I have no idea to which category this post belongs to – to C++ or to
KDE development – because it is about one component in Plasma Blade. But
the post is mostly about the approach to writing a distributed system I
went for while implementing it, and a C++ framework that will come out
of it.
Ranges
One of the most powerful parts of the C++ standard library is the
<algorithm>
header. It provides quite a few useful
algorithms for processing collections. The main problem is that
algorithms take iterator pairs to denote the start and end of a
collection which should be processed instead of taking the collection
directly.
While this has some useful applications, most of the time it just
makes algorithms more difficult to use and difficult to compose.
There were multiple attempts at fixing this by introducing an
abstraction over sequence collections called ranges.
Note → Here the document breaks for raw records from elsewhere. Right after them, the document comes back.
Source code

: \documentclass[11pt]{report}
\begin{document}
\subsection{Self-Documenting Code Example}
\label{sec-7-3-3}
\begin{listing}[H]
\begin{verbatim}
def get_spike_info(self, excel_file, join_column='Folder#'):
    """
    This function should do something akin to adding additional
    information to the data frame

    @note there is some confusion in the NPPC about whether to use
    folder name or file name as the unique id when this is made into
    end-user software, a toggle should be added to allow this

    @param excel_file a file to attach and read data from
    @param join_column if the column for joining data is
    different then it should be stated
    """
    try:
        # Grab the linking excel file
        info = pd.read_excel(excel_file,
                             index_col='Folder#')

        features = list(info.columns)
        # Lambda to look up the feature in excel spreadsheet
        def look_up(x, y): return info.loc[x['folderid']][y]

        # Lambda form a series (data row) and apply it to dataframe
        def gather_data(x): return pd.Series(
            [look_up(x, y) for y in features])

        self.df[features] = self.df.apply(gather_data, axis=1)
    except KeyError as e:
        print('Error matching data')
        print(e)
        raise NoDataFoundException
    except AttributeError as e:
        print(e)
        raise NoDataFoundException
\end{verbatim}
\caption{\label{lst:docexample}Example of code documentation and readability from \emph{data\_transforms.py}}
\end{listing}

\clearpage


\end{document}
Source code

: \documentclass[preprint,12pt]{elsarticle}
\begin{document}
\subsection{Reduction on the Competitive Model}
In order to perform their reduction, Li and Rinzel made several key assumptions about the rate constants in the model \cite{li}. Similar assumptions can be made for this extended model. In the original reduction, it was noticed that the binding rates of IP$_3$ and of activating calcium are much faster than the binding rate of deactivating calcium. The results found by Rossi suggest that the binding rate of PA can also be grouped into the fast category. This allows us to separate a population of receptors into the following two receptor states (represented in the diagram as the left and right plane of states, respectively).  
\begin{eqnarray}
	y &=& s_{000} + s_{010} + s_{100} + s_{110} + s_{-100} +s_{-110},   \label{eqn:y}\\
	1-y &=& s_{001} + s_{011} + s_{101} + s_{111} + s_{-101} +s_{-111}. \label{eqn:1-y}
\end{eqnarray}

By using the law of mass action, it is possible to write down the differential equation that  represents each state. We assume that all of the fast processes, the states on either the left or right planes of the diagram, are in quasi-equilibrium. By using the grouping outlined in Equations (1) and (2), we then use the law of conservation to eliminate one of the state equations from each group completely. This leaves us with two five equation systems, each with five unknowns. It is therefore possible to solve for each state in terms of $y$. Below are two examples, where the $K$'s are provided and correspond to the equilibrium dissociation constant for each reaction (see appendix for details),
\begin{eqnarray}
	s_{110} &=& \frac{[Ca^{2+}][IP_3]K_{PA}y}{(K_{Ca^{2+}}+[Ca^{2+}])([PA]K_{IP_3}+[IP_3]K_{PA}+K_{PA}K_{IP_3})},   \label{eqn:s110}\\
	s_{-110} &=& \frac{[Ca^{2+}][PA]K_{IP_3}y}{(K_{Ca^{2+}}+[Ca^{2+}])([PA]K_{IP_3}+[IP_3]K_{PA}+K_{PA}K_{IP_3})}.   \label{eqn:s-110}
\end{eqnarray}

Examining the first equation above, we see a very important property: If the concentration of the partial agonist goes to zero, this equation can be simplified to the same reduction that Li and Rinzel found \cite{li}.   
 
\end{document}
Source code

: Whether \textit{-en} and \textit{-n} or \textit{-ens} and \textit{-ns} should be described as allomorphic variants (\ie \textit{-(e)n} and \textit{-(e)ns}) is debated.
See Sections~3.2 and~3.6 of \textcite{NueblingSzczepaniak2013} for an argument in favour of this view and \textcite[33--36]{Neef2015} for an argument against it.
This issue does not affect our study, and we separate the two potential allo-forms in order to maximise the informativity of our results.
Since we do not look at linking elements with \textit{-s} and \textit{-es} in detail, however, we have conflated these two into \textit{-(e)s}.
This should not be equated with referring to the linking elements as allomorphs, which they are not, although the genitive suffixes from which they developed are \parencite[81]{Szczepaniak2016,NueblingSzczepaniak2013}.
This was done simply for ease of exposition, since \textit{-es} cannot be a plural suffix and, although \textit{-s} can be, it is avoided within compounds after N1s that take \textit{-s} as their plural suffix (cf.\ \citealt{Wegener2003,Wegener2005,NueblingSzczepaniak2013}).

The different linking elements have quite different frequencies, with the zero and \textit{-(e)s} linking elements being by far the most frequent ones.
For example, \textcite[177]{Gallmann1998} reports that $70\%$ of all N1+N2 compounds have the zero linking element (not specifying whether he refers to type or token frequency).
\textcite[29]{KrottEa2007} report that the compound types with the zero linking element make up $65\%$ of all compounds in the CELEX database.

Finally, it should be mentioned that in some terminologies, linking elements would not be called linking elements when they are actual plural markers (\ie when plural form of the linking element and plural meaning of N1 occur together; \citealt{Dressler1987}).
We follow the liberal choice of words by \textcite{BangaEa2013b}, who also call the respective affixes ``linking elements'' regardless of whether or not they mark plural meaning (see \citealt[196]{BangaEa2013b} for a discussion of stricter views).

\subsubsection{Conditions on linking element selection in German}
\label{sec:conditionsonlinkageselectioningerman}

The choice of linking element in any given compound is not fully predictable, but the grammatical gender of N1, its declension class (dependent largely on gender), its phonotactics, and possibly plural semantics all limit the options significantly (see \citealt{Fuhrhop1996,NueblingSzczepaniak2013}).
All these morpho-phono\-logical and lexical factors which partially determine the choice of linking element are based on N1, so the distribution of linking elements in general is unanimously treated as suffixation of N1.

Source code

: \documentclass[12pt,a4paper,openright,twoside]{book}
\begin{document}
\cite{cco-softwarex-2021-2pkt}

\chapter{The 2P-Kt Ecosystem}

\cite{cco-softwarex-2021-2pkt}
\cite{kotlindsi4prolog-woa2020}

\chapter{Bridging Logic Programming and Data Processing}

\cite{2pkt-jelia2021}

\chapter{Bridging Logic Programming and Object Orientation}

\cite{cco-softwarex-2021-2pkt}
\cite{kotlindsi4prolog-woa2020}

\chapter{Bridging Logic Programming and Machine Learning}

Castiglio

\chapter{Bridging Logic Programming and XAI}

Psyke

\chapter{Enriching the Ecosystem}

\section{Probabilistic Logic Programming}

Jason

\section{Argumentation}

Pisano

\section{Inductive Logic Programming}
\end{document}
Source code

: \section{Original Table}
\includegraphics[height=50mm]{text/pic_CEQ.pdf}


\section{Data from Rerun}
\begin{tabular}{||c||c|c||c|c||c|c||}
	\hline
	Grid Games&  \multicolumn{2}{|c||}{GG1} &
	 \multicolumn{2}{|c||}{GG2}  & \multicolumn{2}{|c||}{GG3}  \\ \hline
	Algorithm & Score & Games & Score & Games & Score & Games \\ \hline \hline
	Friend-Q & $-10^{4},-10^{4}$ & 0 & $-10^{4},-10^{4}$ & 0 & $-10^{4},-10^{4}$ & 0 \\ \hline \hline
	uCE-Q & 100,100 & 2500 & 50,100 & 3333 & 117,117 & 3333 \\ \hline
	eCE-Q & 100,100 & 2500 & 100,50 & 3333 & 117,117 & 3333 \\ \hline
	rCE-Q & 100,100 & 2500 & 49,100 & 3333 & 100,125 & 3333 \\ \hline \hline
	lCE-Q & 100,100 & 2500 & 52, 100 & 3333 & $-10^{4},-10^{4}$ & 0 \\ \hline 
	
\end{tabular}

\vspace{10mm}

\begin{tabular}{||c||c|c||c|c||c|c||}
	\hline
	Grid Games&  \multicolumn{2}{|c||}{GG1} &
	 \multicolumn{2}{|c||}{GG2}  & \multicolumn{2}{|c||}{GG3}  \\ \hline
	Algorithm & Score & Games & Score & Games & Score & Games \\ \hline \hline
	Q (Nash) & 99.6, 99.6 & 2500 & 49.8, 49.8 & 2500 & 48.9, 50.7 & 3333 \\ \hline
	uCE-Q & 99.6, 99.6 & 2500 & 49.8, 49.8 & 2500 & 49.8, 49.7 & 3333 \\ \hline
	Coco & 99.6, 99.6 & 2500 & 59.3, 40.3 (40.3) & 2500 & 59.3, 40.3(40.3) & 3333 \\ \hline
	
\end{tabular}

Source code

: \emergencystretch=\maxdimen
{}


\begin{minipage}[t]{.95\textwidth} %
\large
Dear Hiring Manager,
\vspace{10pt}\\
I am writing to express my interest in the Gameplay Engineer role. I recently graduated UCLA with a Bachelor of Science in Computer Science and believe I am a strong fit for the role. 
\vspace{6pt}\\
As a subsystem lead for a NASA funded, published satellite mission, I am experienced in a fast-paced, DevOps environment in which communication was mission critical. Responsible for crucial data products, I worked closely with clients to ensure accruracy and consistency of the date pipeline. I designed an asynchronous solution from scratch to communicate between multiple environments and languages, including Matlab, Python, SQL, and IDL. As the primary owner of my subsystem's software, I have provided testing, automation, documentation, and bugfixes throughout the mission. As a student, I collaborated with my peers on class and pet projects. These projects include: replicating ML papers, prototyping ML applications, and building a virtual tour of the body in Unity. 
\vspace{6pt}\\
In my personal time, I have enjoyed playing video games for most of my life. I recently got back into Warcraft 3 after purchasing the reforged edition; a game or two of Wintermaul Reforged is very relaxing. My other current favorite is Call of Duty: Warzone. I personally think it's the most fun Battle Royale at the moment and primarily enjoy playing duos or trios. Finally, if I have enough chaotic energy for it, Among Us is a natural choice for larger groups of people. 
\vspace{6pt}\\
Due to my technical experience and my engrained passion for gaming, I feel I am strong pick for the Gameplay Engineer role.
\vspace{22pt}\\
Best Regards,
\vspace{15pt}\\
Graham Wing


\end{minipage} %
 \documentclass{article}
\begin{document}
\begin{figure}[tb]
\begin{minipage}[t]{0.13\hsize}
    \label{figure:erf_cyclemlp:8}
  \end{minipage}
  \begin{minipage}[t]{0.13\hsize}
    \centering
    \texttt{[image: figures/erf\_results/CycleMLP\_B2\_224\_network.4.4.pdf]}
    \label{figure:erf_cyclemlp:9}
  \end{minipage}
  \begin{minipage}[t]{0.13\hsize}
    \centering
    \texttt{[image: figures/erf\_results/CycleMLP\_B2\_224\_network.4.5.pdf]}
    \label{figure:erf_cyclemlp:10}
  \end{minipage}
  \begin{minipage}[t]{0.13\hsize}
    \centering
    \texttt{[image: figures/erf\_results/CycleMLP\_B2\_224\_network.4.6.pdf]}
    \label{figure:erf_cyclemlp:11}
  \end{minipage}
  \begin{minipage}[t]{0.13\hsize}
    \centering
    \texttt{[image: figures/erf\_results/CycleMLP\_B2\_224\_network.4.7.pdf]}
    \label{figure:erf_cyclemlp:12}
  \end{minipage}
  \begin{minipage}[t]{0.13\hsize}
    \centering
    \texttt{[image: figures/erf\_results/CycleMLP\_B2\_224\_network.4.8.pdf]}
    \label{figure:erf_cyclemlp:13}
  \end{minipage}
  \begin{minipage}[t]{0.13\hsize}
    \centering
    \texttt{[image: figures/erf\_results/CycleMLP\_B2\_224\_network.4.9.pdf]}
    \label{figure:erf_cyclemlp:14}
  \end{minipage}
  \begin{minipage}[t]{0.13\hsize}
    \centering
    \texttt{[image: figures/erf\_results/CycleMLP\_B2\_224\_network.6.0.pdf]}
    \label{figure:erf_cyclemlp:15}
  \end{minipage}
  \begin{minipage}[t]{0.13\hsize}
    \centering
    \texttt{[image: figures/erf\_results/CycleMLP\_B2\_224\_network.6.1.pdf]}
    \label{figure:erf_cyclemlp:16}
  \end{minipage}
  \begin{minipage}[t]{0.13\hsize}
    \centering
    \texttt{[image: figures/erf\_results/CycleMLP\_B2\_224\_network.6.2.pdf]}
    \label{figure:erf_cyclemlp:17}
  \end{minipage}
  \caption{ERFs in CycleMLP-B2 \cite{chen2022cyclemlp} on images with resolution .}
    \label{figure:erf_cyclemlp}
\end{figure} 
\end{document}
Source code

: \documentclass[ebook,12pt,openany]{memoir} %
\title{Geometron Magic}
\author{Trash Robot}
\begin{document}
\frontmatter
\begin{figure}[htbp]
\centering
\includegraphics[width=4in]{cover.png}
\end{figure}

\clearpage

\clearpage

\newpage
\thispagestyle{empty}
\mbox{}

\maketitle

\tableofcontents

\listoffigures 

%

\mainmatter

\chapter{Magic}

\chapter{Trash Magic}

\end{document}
There are
several 3rd party libraries that implement ranges, and one of them (Eric
Niebler’s range-v3 library) is on its way to become a part of the C++
standard library.
There are numerous articles written about ranges available online
(and I even dedicated a whole chapter to them in my book), so I’m not
going to cover them in more detail here. I’m just going to say that
ranges allow us to easily create sequences of transformations that
should be applied to a collection.
Imagine the following scenario – we have the output of the
ping
command, and we want to convert the whole output to
uppercase, then extract the number of miliseconds each response took,
and then filter out all the responses which took longer than some
predefined time limit.
64 bytes from localhost (::1): icmp_seq=1 ttl=64 time=0.015 ms
64 bytes from localhost (::1): icmp_seq=2 ttl=64 time=0.041 ms
64 bytes from localhost (::1): icmp_seq=3 ttl=64 time=0.041 ms
In order to demonstrate the range transformation chaining, we are
going to make this a bit more complicated than it needs to be:
- we will convert each line to uppercase;
- find the last
=
character in each line;
- chop off everything before the
=
sign (including the
sign);
- keep only results that are less than
0.045
.
Written in the pipe notation supported by the range-v3
library, it would look something like this:
auto results =
ping_output
| transform([] (std::string&& value) {
std::transform(value.begin(), value.end(), value.begin(), toupper);
return value;
})
| transform([] (std::string&& value) {
const auto pos = value.find_last_of('=');
return std::make_pair(std::move(value), pos);
})
| transform([] (std::pair<std::string, size_t>&& pair) {
auto [ value, pos ] = pair;
return pos == std::string::npos
? std::move(value)
: std::string(value.cbegin() + pos + 1, value.cend());
})
| filter([] (const std::string& value) {
return value < "0.045"s;
});
Abstractions
In one of my previous
posts, I wrote that using the for_each
algorithm
instead of the range-based for loop provides us with an abstraction high
enough to be used for processing asynchronous data streams instead of
being able to work only with regular data collections.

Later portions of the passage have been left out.